Bedeutsam erscheint mir dabei, die wesentlichen Phasen in einem künstlerischen Prozess, der sich dieser szenischen Methode verschreibt, wie geliehene Mechanismen einzusetzen, beispielsweise: 1.) den Blick, der die Verzögerung gegenüber einem Objekt vorschlägt, das sich durch diese analytisch peinliche Genauigkeit in einen Protagonisten verwandelt; 2.) die psychophysischen Attribute, die der Spieler mit ihm und durch ihn (“der dritte poetische Raum”) konstruiert und in sich selbst erkennt, mit ihm und durch ihn. In diesem Bereich des Ausprobierens neigen die organisatorischen Strömungen zwischen dem Lebendigen und dem Leblosen dazu, egalitäre und zwiespältige Haltungen zu erzeugen und über den Sinn von Unterwerfung zwischen den Zuständen zu streiten (Wer animiert Wen?). Die Prämisse sollte sein, jene Mittel, so sie sich erweitern lassen, im Rahmen einer Feldforschung in die Praxis umzusetzen und/oder zu ergründen, wie sie sich in den gewachsenen sozialen Netzwerken zwischen Subjekten und Objekten im Inneren von Konfliktzonen entwickeln, um so Erfahrungen zu gewinnen und sie in ein partizipatives szenisches Projekt einzubinden.
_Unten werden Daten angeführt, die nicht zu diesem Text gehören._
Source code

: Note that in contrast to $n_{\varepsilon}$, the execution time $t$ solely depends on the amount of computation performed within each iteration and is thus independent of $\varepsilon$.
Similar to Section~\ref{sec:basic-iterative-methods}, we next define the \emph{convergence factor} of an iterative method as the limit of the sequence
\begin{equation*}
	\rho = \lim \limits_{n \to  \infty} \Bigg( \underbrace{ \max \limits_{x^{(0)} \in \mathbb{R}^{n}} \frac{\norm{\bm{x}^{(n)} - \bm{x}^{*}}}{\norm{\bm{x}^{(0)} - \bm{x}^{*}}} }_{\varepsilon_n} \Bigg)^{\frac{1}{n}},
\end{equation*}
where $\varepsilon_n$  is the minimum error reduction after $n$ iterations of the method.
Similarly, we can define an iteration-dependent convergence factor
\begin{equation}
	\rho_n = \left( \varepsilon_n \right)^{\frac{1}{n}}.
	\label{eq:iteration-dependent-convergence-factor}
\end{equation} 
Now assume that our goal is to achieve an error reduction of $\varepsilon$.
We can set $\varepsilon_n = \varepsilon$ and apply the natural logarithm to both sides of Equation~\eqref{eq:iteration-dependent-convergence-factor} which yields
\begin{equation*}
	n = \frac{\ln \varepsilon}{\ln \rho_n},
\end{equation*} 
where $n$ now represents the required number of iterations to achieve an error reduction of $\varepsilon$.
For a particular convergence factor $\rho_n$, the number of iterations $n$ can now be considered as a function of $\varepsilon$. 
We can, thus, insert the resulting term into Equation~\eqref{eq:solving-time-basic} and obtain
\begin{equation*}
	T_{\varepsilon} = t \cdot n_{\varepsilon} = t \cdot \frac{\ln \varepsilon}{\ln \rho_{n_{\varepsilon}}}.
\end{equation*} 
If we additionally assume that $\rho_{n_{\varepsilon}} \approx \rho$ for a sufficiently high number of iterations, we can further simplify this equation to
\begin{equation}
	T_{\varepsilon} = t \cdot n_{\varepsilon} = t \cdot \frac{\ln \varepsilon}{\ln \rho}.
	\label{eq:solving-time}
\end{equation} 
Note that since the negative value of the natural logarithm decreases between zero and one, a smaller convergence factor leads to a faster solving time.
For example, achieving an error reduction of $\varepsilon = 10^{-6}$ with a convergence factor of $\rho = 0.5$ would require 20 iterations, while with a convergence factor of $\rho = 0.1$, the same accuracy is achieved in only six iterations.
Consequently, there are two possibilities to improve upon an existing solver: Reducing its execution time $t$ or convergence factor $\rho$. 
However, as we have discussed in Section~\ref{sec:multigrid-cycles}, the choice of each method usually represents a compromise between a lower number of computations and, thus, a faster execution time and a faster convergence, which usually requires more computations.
Objekte mit realen Erzählungen, komplex aufbereitet in einem dokumentarischen Objekttheater, sind der Ausgangspunkt, um ein szenisches Geflecht zu entwerfen, das die mikrosoziologischen Feinheiten aufzudecken hilft, die jeweils im Umkreis der materiellen Kultur des Schmerzes erwachsen. Dieses Theater könnte nicht nur historische Fakten aus einem toten Blickwinkel beibringen, vielmehr könnte es als Mechanismus wirken, um andere affektive kommunitarische Bewegungen in Gang zu setzen und zwar über das im Gefolge eines katastrophalen Ereignisses aus der Alltäglichkeit entbundene Objekt. Aus diesen intersubjektiven Verfahrensweisen sollte sich eine Art Observatorium konstituieren, das neue Überlegungen registriert, um von dort aus die Natur dieser Praxisform immer besser zu verstehen.
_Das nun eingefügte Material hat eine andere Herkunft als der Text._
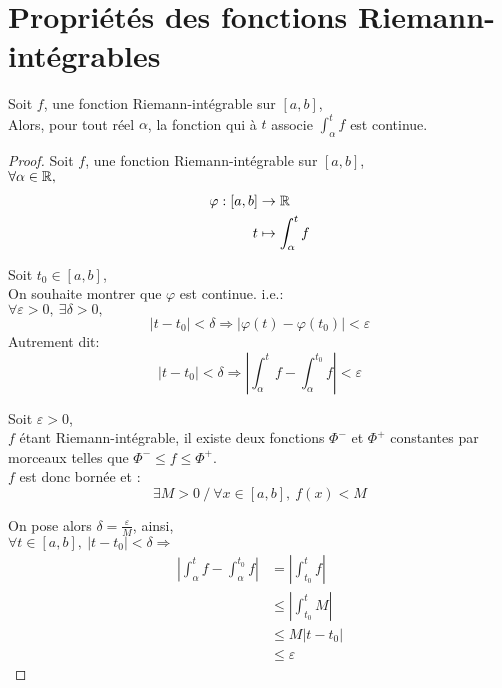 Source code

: \documentclass[../main.tex]{subfile}
\begin{document}
\section{Propriétés des fonctions Riemann-intégrables}
	
\begin{theo}
	Soit $f$, une fonction Riemann-intégrable sur $[a, b]$, \\
	Alors, pour tout réel $\alpha$, la fonction qui à $t$ associe $\int_\alpha^t f$ est continue.
\end{theo}

\begin{proof}
	Soit $f$, une fonction Riemann-intégrable sur $[a, b]$, \\
	$\forall \alpha \in \mathbb{R}, $
	$$
	\begin{aligned}
		\varphi : [a, b] & \to \mathbb{R}\\
		t & \mapsto \int_\alpha^t f
	\end{aligned}
	$$

	Soit $t_0 \in [a, b]$, \\
	On souhaite montrer que $\varphi$ est continue. i.e.:\\
	$\forall \varepsilon > 0, \ \exists \delta > 0,$\\
	$$|t - t_0| < \delta \Rightarrow |\varphi(t) - \varphi(t_0)| < \varepsilon$$
	Autrement dit:
	$$|t - t_0| < \delta \Rightarrow \left| \int_\alpha^t f - \int_\alpha^{t_0} f \right| < \varepsilon$$

	Soit $\varepsilon > 0$, \\
	$f$ étant Riemann-intégrable, il existe deux fonctions $\Phi^-$ et $\Phi^+$ constantes par morceaux telles que $\Phi^- \leq f \leq \Phi^+$.\\
	$f$ est donc bornée et :\\
	$$\exists M > 0 \ / \ \forall x \in [a, b], \ f(x) < M$$

	On pose alors $\delta = \frac{\varepsilon}{M}$, ainsi, \\
	$\forall t \in [a, b], \ |t - t_0| < \delta \Rightarrow$
	$$
	\begin{aligned}
		\left|\int_\alpha^t f - \int_\alpha^{t_0} f \right| &= \left|\int_{t_0}^t f \right|\\
		& \leq \left|\int_{t_0}^t M \right|\\
		& \leq M|t - t_0|\\
		& \leq \varepsilon
	\end{aligned}
	$$
	
\end{proof}
\end{document}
Aus dem Spanischen von Hedda Kage

[1] Zurzeit befinde ich mich im Prozess der künstlerischen Erforschung des dokumentarischen und komunitarischen Objekttheaters, aus dem verschiedene im vorliegenden Text dargelegte Überlegungen entwickelt wurden: Einerseits gemeinsam mit den Spaniern Xavi Bobés und Jomi Oligor im Projekt „El Solar del Estraperlo“, andererseits mit „La máquina de la soledad“, einem Projekt meiner Compagnie Oligor y Microscopía, das dem Objekt „Brief“ als Dokument von Lebensgeschichten nachgeht.

[2] Nachfolgend verwende ich den Terminus “Katastrophe” auch mit Bezug auf Situationen, die nicht unbedingt massive Beschädigungen sondern auch Tragödien von geringerem Ausmaß darstellen.

[3] siehe Shaday Larios, Escenarios post-catástrofe: Filosofía Escénica del Desastre [Premio Internacional de Ensayo Teatral 2010 Artez-Paso de Gato-Citru] In: Paso de Gato, Cuadernos de Ensayo Teatral No. 19, México 2010, Seite 4.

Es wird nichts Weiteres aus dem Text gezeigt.